■ **DATA SHOWN**:

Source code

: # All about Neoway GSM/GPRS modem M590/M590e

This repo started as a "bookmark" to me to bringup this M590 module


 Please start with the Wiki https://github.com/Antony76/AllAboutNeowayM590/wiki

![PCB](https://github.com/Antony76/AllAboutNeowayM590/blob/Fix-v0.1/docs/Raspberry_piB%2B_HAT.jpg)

---

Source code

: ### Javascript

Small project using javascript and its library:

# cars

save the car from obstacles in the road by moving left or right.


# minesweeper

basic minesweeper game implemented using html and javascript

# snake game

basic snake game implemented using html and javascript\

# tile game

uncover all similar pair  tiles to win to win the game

---

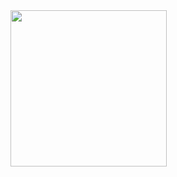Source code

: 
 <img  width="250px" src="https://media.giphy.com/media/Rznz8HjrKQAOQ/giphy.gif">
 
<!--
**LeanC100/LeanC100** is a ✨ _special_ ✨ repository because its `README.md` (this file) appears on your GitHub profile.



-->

■ **TASK PROMPT**: Copy out each line of the records above that includes "basic".

■ **SOLUTION BELOW**:
basic minesweeper game implemented using html and javascript
basic snake game implemented using html and javascript\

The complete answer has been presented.